Decisão Terminativa de 2º Grau

Gratificação Natalina/13º salário 0800910-71.2019.8.18.0027


Decisão Terminativa

poder judiciário 
tribunal de justiça do estado do piauí
GABINETE DO Desembargador AGRIMAR RODRIGUES DE ARAÚJO

PROCESSO Nº: 0800910-71.2019.8.18.0027
CLASSE: APELAÇÃO CÍVEL (198)
ASSUNTO(S): [Gratificação Natalina/13º salário]
APELANTE: SANDRA MARIA DOS REIS DE FREITAS
APELADO: MUNICIPIO DE SEBASTIAO BARROS
REPRESENTANTE: MUNICIPIO DE SEBASTIAO BARROS


CIVIL E PROCESSUAL CIVIL. APELAÇÃO CÍVEL. POSSIBILIDADE DE JULGAMENTO MONOCRÁTICO. ART. 1.011, I, C/C O ART. 932, III DO CPC/15. VIOLAÇÃO, PELA APELANTE, À DIALETICIDADE RECURSAL. INADMISSIBILIDADE DA APELAÇÃO CÍVEL. APELO NÃO CONHECIDO E AO QUAL SE NEGA SEGUIMENTO.

 

DECISÃO MONOCRÁTICA

 

Trata-se de APELAÇÃO CÍVEL interposta pelo MUNICÍPIO DE SEBASTIÃO BARROS contra sentença (Id. Num. 13684045) proferida pelo d. Juízo da Vara Única da Comarca de Corrente que, nos autos da Ação Ordinária de Cobrança n° 0800910-71.2019.8.18.0027, proposta por SANDRA MARIA DOS REIS DE FREITAS, julgou procedentes os pleitos autorais nos seguintes termos:

 

(…)

Logo, é forçoso concluir que o servidor público tem direito constitucional de perceber o salário, não podendo o Município se eximir deste pagamento, sob pena de enriquecimento ilícito.

(…)

Sedimentado este entendimento, há que se perscrutar o caso em comento com vistas à verificação da comprovação do fato constitutivo do direito dos requerentes.

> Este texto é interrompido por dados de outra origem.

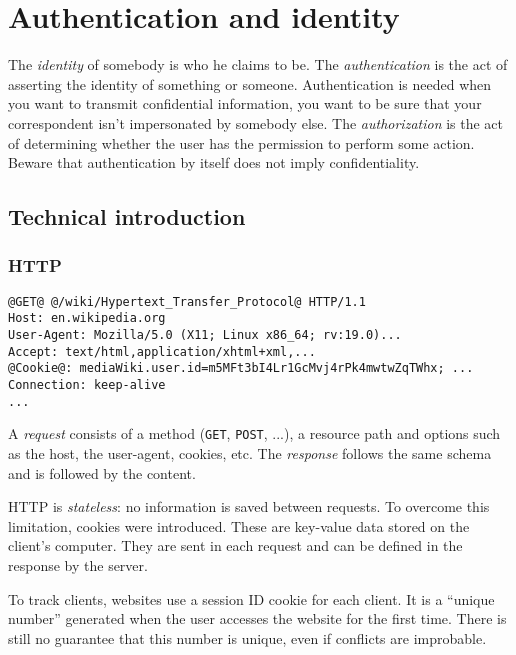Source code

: \section{Authentication and identity}

The \emph{identity} of somebody is who he claims to be.
The \emph{authentication} is the act of asserting the identity of something or
someone.
Authentication is needed when you want to transmit confidential
information, you want to be sure that your correspondent isn't
impersonated by somebody else.
The \emph{authorization} is the act of determining whether the user has the
permission to perform some action.
Beware that authentication by itself does not imply confidentiality.

\subsection{Technical introduction}

\subsubsection*{HTTP}

\begin{lstlisting}[style=beamer,
	caption={HTTP Request Example}]
@GET@ @/wiki/Hypertext_Transfer_Protocol@ HTTP/1.1
Host: en.wikipedia.org
User-Agent: Mozilla/5.0 (X11; Linux x86_64; rv:19.0)...
Accept: text/html,application/xhtml+xml,...
@Cookie@: mediaWiki.user.id=m5MFt3bI4Lr1GcMvj4rPk4mwtwZqTWhx; ...
Connection: keep-alive
...
\end{lstlisting}

A \emph{request} consists of a method (\texttt{GET}, \texttt{POST}, ...), a
resource path and options such as the host, the user-agent, cookies, etc.
The \emph{response} follows the same schema and is followed by the content.

HTTP is \emph{stateless}: no information is saved between requests.
To overcome this limitation, cookies were introduced. These are key-value data
stored on the client's computer. They are sent in each request and can be
defined in the response by the server.

To track clients, websites use a session ID cookie for each client.
It is a ``unique number'' generated when the user accesses the website for the
first time. There is still no guarantee that this number is unique, even if
conflicts are improbable.
\newline
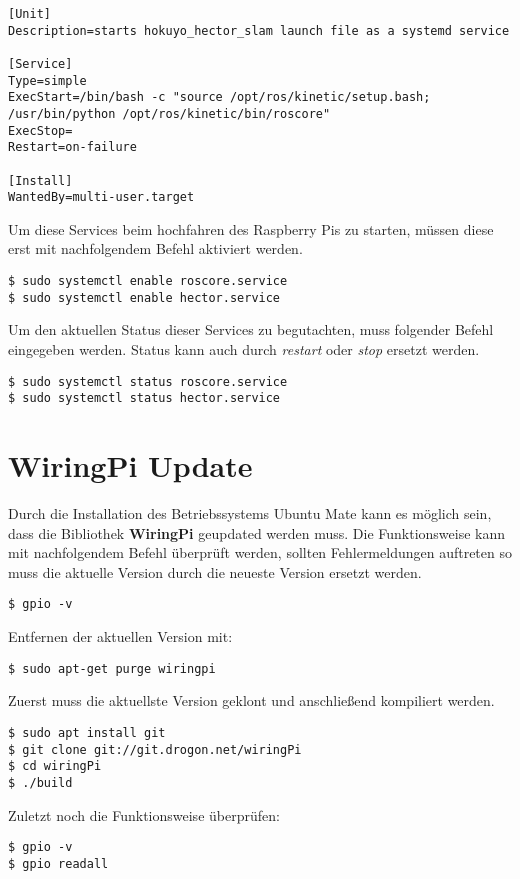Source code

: \begin{lstlisting}
[Unit]
Description=starts hokuyo_hector_slam launch file as a systemd service

[Service]
Type=simple
ExecStart=/bin/bash -c "source /opt/ros/kinetic/setup.bash; /usr/bin/python /opt/ros/kinetic/bin/roscore"
ExecStop=
Restart=on-failure

[Install]
WantedBy=multi-user.target
\end{lstlisting}

Um diese Services beim hochfahren des Raspberry Pis zu starten, müssen diese erst mit nachfolgendem Befehl aktiviert werden.\\

\begin{lstlisting}
$ sudo systemctl enable roscore.service
$ sudo systemctl enable hector.service
\end{lstlisting}

Um den aktuellen Status dieser Services zu begutachten, muss folgender Befehl eingegeben werden. Status kann auch durch \textit{restart} oder \textit{stop} ersetzt werden.\\ 

\begin{lstlisting}
$ sudo systemctl status roscore.service
$ sudo systemctl status hector.service
\end{lstlisting}

\section{WiringPi Update}

Durch die Installation des Betriebssystems Ubuntu Mate kann es möglich sein, dass die Bibliothek \textbf{WiringPi} geupdated werden muss. Die Funktionsweise kann mit nachfolgendem Befehl überprüft werden, sollten Fehlermeldungen auftreten so muss die aktuelle Version durch die neueste Version ersetzt werden.\\

\begin{lstlisting}
$ gpio -v
\end{lstlisting}

Entfernen der aktuellen Version mit:\\

\begin{lstlisting}
$ sudo apt-get purge wiringpi
\end{lstlisting}

Zuerst muss die aktuellste Version geklont und anschließend kompiliert werden.\\

\begin{lstlisting}
$ sudo apt install git
$ git clone git://git.drogon.net/wiringPi
$ cd wiringPi
$ ./build
\end{lstlisting}

Zuletzt noch die Funktionsweise überprüfen:\\

\begin{lstlisting}
$ gpio -v 
$ gpio readall
\end{lstlisting}
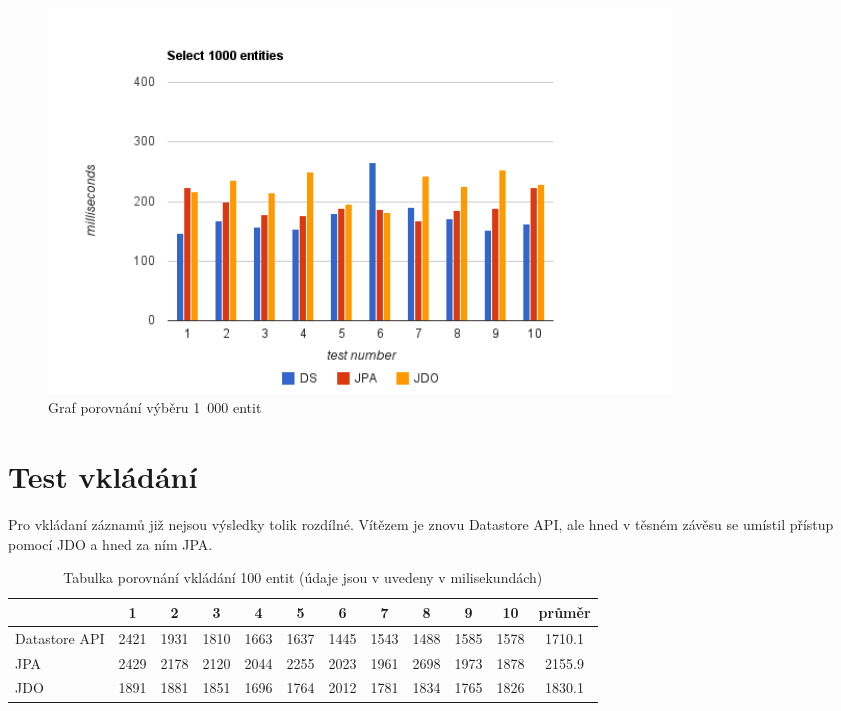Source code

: \begin{figure}[h]
\begin{center}
\includegraphics[width=6.5in]{figures/select.png}
\caption{Graf porovnání výběru 1~000 entit}
\label{fig:select}
\end{center}
\end{figure}

\section{Test vkládání}
Pro vkládaní záznamů již nejsou výsledky tolik rozdílné. Vítězem je znovu Datastore API, ale hned v těsném závěsu se umístil přístup pomocí JDO a hned za ním JPA. 

\begin{table}[h]
\centering
\caption{Tabulka porovnání vkládání 100 entit (údaje jsou v uvedeny v milisekundách)}\label{tab:insert}
\begin{tabular}{|l|c|c|c|c|c|c|c|c|c|c|c|}
   \hline
	& 1		& 2		& 3		& 4		& 5		& 6		& 7		& 8		& 9		& 10		& průměr \\
   \hline
Datastore API	& 2421	& 1931	& 1810	& 1663	& 1637	& 1445	& 1543	& 1488	& 1585	& 1578	& 1710.1 \\
JPA	& 2429	& 2178	& 2120	& 2044	& 2255	& 2023	& 1961	& 2698	& 1973	& 1878	& 2155.9 \\
JDO	& 1891	& 1881	& 1851	& 1696	& 1764	& 2012	& 1781	& 1834	& 1765	& 1826	& 1830.1 \\
   \hline
\end{tabular}
\end{table}

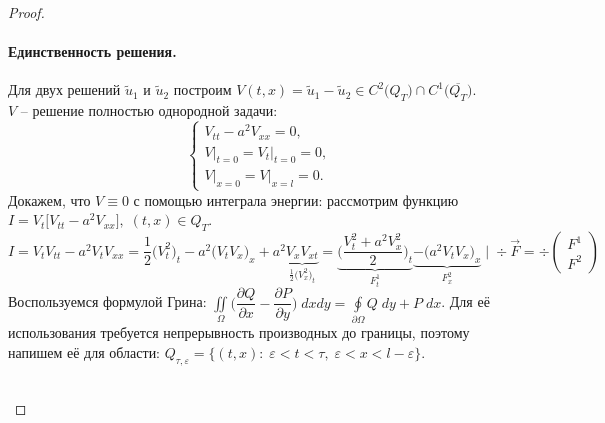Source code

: \documentclass[../main.tex]{subfiles}
\begin{document}
\begin{proof}
\paragraph{Единственность решения.}
Для двух решений $\tilde{u}_{1}$ и $\tilde{u}_{2}$  построим $V(t, x) = \tilde{u}_{1} - \tilde{u}_{2} \in C^{2}\bigl(Q_{T}\bigr) \cap C^{1}\bigl(\overline{Q_T}\bigr)$.\\$V$ -- решение полностью однородной задачи:
\begin{equation*}
\begin{cases}
V_{tt} - a^2V_{xx} = 0, \\
V\bigr|_{t = 0} = V_t\bigr|_{t = 0} = 0, \\
V\bigr|_{x = 0} = V\bigr|_{x = l} = 0.
\end{cases}
\end{equation*}
Докажем, что $V \equiv 0$ с помощью интеграла энергии: рассмотрим функцию $I = V_{t}\bigl[V_{tt} - a^2V_{xx}\bigr],\; (t, x) \in Q_{T}$.
\begin{equation*}
I = V_{t}V_{tt} - a^2V_{t}V_{xx} = \dfrac{1}{2}\bigl(V_{t}^{2}\bigr)_{t} - a^2\bigl(V_{t}V_{x}
\bigr)_{x} + a^2\underbrace{V_{x}V_{xt}}_{\frac{1}{2} \bigl(V_{x}^{2}\bigr)_{t}} = \underbrace{\biggl(\dfrac{V_{t}^2 + a^2V_{x}^{2}}{2}\biggr)_{t}}_{F^1_t}  \underbrace{ - \bigl(a^{2}V_{t}V_{x}\bigr)_{x}}_{F_{x}^{2}}\; \biggr|\; \div\vec{F} = \div \begin{pmatrix}
F^1 \\
F^2
\end{pmatrix}
\end{equation*}
Воспользуемся формулой Грина: $\iint\limits_{\Omega}\biggl(\dfrac{\partial Q}{\partial x} - \dfrac{\partial P}{\partial y}\biggr)\;dxdy = \oint\limits_{\partial \Omega}Q\;dy + P\;dx$.
Для её использования требуется непрерывность производных до границы, поэтому напишем её для области: $Q_{\tau, \varepsilon} = \{(t, x)\colon\; \varepsilon < t < \tau,\; \varepsilon < x < l - \varepsilon\}$.\\
\ \\
\begin{minipage}[c]{0.2\textwidth}
\begin{center}
\end{center}
\end{minipage}
\end{proof}
\end{document}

A requerente demonstrou que foi nomeada, em caráter definitivo, para exercer o cargo de professora, conforme portaria de nomeação juntada com a inicial, demonstrando que a autora é servidora do município requerido.

Aliado a isto, o Município demandado não apresentou, junto com a contestação, documentos que comprovassem o pagamento das verbas pleiteadas.

Ressalte-se que caberia ao Município (art. 373, II do CPC) comprovar fato impeditivo, modificativo ou extintivo do direito do autor.

Desta feita, o pedido contido na exordial merece deferimento, ou seja, o requerido deverá efetuar o pagamento em questão ,uma vez que a autora, tendo direito à perceber as verbas pleiteadas, não a receberam, sobrelevando-se que o requerido, em momento algum, comprovou a efetivação de tal pagamento, ônus que lhe incumbiria.

Isto posto, a ilação que se têm é que o Município deixou de cumprir um dever previsto constitucionalmente, motivo pelo qual deve pagar as verbas pleiteadas.

(…)

Ante o exposto, JULGO PROCEDENTE O PEDIDO INICIAL, com fulcro no art. 487, I do CPC, condenando o Estado do Piauí a pagar a requerente a quantia de R$. R$ 12.123,75.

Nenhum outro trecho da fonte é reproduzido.